▸ **PROBLEM TO SOLVE**
Take from the material every line that contains the word "simple".

▸ **DATA**
--- START ---

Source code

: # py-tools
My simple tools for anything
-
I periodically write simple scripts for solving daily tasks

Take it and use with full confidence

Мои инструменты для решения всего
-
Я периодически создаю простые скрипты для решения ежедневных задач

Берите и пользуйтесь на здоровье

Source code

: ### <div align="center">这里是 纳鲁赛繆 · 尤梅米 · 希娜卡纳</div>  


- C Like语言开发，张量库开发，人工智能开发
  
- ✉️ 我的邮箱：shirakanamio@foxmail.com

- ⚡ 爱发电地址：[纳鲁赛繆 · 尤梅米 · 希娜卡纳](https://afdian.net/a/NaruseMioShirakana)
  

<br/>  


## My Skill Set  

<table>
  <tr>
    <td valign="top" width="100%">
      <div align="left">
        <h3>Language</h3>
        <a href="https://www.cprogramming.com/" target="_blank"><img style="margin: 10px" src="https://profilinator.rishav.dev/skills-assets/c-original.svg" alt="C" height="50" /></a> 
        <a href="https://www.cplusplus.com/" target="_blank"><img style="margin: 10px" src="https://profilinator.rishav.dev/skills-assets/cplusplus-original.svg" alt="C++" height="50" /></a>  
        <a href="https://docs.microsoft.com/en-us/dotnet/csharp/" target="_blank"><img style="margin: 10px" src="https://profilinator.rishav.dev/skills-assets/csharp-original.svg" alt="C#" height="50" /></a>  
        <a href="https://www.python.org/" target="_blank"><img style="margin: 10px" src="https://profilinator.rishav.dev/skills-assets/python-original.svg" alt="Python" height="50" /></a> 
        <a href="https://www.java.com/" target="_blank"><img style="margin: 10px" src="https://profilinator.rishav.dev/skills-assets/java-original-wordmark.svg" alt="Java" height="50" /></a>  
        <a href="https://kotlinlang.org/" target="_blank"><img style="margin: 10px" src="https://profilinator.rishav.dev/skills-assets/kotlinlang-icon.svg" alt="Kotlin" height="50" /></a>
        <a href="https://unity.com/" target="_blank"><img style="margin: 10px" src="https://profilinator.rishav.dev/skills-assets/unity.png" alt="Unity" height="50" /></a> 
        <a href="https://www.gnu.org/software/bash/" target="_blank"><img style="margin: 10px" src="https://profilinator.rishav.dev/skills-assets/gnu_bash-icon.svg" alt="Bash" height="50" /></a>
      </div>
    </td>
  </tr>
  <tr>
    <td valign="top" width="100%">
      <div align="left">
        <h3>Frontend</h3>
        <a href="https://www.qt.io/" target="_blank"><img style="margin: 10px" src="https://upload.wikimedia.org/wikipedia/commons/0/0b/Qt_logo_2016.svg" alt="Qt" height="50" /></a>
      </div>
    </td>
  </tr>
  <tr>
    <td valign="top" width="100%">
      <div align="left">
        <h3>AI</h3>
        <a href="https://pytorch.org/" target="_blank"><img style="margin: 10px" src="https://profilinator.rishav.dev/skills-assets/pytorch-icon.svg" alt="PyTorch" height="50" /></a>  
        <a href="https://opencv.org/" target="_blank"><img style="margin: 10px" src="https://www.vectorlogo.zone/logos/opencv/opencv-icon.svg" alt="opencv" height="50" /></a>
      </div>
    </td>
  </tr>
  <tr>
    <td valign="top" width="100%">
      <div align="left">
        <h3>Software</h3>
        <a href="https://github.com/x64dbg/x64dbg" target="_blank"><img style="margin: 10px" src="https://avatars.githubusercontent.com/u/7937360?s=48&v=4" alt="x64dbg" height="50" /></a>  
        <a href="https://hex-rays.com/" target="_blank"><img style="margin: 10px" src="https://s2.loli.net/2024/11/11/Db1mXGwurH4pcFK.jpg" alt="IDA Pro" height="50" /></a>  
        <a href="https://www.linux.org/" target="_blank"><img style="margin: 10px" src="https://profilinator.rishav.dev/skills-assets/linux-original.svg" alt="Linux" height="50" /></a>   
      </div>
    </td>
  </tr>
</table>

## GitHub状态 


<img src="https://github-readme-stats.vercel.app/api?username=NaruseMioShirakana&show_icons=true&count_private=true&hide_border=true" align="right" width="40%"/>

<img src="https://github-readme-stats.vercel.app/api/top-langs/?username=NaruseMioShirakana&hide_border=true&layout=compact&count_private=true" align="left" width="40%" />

--- END ---

▸ **RESULT OF THE TASK**
My simple tools for anything
I periodically write simple scripts for solving daily tasks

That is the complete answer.